_WORK ITEM:_
Within the material below, transcribe exactly the lines from the one holding "- 接下来将逆序后的字符串与原始字符串拼接，形成一个长度为 $2l$" through the one holding "All notable changes", keeping both ends and skipping the rest.

##### DATA TO USE #####

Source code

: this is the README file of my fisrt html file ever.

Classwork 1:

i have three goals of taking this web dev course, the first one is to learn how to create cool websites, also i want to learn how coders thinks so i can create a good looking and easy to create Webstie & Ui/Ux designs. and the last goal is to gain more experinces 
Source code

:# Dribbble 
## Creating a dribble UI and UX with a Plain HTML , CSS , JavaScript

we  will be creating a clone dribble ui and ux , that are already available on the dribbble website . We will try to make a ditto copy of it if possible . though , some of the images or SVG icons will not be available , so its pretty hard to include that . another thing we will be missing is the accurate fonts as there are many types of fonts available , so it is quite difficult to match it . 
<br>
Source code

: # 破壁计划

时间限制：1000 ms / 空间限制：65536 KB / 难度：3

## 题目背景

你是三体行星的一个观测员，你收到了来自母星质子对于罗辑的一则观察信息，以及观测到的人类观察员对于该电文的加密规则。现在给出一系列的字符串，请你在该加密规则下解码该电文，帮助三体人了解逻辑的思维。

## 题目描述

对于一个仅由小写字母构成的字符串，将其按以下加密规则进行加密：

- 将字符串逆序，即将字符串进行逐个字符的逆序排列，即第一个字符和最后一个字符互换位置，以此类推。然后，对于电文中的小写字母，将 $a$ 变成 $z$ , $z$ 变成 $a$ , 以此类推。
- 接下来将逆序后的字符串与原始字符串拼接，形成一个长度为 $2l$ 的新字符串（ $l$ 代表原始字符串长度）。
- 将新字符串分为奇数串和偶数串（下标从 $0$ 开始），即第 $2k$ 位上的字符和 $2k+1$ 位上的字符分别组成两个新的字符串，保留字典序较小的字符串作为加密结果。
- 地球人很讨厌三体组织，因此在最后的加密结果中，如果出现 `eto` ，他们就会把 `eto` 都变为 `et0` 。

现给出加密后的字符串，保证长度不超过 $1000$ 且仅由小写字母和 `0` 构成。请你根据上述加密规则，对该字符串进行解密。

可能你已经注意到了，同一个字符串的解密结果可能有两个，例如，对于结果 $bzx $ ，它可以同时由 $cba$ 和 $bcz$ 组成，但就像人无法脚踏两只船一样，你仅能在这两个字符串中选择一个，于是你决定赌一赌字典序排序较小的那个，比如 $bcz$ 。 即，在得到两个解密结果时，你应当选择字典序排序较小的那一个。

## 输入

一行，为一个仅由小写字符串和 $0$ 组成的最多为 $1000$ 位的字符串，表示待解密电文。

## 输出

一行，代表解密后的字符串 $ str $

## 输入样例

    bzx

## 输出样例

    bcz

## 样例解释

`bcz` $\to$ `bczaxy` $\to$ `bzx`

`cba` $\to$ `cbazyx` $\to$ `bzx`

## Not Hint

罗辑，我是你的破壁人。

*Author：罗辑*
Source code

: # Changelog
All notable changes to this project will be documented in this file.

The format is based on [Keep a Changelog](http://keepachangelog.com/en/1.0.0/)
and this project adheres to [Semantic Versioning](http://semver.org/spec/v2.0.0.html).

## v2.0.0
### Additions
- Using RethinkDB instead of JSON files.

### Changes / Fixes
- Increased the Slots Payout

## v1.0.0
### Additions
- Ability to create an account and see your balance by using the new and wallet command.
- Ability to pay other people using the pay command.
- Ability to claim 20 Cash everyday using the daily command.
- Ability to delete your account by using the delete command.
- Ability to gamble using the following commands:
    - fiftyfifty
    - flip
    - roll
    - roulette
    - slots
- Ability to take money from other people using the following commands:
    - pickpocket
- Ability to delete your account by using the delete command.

#####

_ANSWER SECTION:_
- 接下来将逆序后的字符串与原始字符串拼接，形成一个长度为 $2l$ 的新字符串（ $l$ 代表原始字符串长度）。
- 将新字符串分为奇数串和偶数串（下标从 $0$ 开始），即第 $2k$ 位上的字符和 $2k+1$ 位上的字符分别组成两个新的字符串，保留字典序较小的字符串作为加密结果。
- 地球人很讨厌三体组织，因此在最后的加密结果中，如果出现 `eto` ，他们就会把 `eto` 都变为 `et0` 。

现给出加密后的字符串，保证长度不超过 $1000$ 且仅由小写字母和 `0` 构成。请你根据上述加密规则，对该字符串进行解密。

可能你已经注意到了，同一个字符串的解密结果可能有两个，例如，对于结果 $bzx $ ，它可以同时由 $cba$ 和 $bcz$ 组成，但就像人无法脚踏两只船一样，你仅能在这两个字符串中选择一个，于是你决定赌一赌字典序排序较小的那个，比如 $bcz$ 。 即，在得到两个解密结果时，你应当选择字典序排序较小的那一个。

## 输入

一行，为一个仅由小写字符串和 $0$ 组成的最多为 $1000$ 位的字符串，表示待解密电文。

## 输出

一行，代表解密后的字符串 $ str $

## 输入样例

    bzx

## 输出样例

    bcz

## 样例解释

`bcz` $\to$ `bczaxy` $\to$ `bzx`

`cba` $\to$ `cbazyx` $\to$ `bzx`

## Not Hint

罗辑，我是你的破壁人。

*Author：罗辑*
Source code

: # Changelog
All notable changes to this project will be documented in this file.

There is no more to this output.